Je ne me souviens pas avoir dit ça. Mais oui, il le faudrait en tout cas. Normalement, un plan ne doit jamais rien au hasard, même s’il intervient toujours un peu, ne fut-ce qu’à travers la météo. C’est une des particularités du cinéma, on ne peut pas toujours tout contrôler. On travaille aussi avec du vivant, des acteurs. On ne contrôle jamais entièrement les acteurs. C’est, aussi, ce qui est beau dans ce travail.

Pendant l’écriture, on essaie, on peut, en principe, tout contrôler. On peut essayer, en tout cas, c’est après que ça se gâte.

En qualité de réalisateur, vous racontez des histoires par l’image plus que par les mots, mais avez-vous déjà eu l’envie ou la nécessité d’écrire un roman ?

J’essaie de raconter avec tous les moyens que m’offre le cinéma, l’image, bien sûr, le son, la musique, mais aussi la parole, les dialogues.

On me parle souvent du silence dans mes films, mais on me parle aussi des dialogues. Certains trouvent d’ailleurs mes films très « bavards ». Ils sont perçus différemment selon les spectateurs, et c’est normal.

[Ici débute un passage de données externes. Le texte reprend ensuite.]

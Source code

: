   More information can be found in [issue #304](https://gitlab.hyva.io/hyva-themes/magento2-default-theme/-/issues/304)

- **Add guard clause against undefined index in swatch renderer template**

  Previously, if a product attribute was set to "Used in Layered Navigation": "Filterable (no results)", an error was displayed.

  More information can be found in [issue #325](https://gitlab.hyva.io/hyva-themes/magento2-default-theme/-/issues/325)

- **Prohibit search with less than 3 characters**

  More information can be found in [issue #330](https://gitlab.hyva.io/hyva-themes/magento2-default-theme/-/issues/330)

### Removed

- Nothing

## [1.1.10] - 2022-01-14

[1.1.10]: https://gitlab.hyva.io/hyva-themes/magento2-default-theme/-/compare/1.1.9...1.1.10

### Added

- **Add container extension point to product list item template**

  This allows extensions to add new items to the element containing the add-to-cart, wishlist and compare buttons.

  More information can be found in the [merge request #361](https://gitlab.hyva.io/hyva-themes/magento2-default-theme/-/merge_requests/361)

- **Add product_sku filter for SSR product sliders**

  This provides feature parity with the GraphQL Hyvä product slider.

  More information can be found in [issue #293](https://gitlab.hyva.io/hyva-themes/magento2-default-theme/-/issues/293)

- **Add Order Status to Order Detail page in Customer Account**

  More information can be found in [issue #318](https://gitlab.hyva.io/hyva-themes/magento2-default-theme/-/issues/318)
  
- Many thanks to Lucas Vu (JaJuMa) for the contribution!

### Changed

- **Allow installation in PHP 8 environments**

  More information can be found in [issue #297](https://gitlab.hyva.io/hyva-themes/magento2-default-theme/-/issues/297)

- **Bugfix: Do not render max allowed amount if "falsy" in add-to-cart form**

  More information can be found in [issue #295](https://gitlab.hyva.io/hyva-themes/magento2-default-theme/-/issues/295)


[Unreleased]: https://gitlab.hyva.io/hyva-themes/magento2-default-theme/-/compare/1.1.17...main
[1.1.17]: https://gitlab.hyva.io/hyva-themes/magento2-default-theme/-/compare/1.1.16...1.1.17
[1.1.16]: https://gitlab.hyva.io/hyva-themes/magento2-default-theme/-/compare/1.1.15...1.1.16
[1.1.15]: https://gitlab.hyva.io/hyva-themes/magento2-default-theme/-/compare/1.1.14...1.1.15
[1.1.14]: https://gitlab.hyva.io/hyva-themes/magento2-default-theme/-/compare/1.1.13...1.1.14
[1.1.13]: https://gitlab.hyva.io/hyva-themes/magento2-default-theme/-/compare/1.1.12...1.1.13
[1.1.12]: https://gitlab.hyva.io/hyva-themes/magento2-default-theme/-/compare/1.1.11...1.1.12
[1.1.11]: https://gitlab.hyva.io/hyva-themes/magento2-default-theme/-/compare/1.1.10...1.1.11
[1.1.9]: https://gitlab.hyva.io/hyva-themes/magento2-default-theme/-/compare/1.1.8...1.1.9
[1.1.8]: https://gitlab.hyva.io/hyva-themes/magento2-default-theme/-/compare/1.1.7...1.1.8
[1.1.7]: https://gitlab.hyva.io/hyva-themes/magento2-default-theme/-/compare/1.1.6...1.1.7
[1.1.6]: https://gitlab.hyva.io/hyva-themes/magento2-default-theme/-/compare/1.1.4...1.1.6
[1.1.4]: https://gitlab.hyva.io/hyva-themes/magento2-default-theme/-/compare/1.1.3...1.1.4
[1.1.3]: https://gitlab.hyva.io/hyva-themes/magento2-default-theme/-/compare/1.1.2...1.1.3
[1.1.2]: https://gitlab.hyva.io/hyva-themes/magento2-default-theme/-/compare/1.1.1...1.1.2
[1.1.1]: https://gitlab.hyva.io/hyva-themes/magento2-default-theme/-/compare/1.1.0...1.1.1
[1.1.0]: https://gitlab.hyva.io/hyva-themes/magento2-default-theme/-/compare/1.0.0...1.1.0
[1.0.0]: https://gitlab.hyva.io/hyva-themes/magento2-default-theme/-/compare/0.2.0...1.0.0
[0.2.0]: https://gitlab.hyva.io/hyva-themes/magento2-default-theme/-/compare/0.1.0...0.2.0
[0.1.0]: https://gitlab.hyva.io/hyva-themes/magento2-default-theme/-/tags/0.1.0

En fait, j’alterne des parties « muettes » et des parties « bavardes ». J’aime beaucoup les monologues, par exemple. Il y en a dans tous mes films.

Jusqu’à maintenant, je n’ai jamais eu l’envie ou le besoin d’écrire un roman. Peut-être qu’un jour… Je ne sais pas.

Photo © Kris Dewitte

38 témoins, réalisé par Lucas Belvaux, avec Yvan Attal, Sophie Quinton, Nicole Garcia (1h 44min). Sorti en salle en mars 2012 et DVD en juillet 2012.